1. Collect Less Data by Default

  • Adopt a policy of data minimalism: collect only what’s absolutely necessary for the product or service to function.
  • Don’t gather speculative or “future-use” data — that’s security debt with no payoff.
  • Challenge every data field: Do we really need birth dates? Full names? Exact locations?
  • Example: Instead of collecting full DOB, just ask for age >18 as a yes/no flag.

Why this matters:
Less data collected = less data to protect = less damage if compromised.


2. Reduce Data Retention

  • Delete data as soon as its utility ends.
  • Apply time-based purging for:
    • Logs
    • Backups
    • Inactive user data
  • Avoid hoarding data “just in case.”

Real-world example:
Leaked S3 buckets full of old database backups are a common breach source.
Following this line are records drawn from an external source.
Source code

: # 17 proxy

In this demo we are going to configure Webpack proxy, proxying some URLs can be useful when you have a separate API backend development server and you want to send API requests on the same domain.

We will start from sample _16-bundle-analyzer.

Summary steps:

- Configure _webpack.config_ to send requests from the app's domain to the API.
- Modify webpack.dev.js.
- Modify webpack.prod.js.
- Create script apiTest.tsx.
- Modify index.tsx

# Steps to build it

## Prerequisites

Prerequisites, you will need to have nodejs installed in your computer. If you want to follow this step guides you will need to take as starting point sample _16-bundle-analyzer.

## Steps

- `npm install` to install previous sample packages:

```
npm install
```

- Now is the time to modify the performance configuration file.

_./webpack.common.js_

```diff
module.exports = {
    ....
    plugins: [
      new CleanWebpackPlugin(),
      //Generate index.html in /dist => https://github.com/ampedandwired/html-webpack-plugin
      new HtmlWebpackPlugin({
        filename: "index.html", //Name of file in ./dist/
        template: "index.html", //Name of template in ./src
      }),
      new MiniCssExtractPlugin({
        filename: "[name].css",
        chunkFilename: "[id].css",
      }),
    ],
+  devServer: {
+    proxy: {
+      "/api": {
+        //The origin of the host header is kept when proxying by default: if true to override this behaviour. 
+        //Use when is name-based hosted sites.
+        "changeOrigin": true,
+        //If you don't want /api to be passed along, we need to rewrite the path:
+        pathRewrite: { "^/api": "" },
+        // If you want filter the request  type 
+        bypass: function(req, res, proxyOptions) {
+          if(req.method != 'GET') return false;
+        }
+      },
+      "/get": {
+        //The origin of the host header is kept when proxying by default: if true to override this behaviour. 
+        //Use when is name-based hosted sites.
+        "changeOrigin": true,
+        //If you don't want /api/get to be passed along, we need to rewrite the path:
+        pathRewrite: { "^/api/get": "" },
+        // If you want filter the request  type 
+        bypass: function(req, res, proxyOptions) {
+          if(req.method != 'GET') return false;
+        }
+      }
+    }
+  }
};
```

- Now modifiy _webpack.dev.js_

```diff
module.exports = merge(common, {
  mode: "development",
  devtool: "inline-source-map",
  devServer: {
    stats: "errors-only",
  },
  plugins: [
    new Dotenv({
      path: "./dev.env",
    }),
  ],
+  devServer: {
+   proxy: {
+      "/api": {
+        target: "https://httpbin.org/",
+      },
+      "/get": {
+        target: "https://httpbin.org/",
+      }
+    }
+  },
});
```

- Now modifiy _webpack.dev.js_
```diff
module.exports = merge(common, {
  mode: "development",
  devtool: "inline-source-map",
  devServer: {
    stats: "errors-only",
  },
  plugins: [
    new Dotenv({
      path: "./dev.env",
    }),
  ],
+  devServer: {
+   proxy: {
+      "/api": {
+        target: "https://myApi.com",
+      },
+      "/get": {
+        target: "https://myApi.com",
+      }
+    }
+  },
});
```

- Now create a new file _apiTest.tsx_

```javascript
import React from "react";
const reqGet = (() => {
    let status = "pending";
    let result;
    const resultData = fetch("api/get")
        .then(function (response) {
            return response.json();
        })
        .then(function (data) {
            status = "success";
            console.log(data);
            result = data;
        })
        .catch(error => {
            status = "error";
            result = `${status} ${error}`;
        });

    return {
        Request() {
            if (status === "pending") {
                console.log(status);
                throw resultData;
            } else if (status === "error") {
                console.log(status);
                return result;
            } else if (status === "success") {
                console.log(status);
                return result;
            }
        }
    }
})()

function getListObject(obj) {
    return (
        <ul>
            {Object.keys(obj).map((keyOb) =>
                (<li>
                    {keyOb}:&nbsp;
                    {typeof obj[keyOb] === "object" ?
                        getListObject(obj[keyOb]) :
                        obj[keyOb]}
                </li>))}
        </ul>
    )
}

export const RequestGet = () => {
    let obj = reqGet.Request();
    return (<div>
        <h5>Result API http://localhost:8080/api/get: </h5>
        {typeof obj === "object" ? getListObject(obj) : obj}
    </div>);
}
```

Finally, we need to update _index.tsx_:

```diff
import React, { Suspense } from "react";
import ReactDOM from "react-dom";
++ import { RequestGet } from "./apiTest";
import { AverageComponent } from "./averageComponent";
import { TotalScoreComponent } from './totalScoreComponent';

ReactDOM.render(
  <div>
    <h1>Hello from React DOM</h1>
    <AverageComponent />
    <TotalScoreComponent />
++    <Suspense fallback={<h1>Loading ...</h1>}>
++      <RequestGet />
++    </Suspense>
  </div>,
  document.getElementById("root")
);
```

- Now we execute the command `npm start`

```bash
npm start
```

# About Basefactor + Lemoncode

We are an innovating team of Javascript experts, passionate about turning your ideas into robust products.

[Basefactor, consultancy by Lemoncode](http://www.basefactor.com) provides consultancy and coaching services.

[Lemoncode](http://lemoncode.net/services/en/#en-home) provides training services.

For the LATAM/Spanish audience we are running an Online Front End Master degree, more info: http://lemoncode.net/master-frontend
These backups serve no business purpose — they’re just ticking bombs.


3. Limit Data Propagation and Transformation

  • The more you move or copy data, the more risk you create:
    • Copying prod data to staging/dev environments
    • Uncontrolled ETL pipelines
    • Syncing PII into multiple SaaS tools

Best practices:

  • Do analytics in-place where possible.
  • Mask/anonymize any dev/test data.
  • Remove or restrict third-party integrations that collect user data.

Incident reference:
The 2022 Meta Pixel hospital case — healthcare providers inadvertently sent appointment and health data to Facebook due to excessive analytics integration.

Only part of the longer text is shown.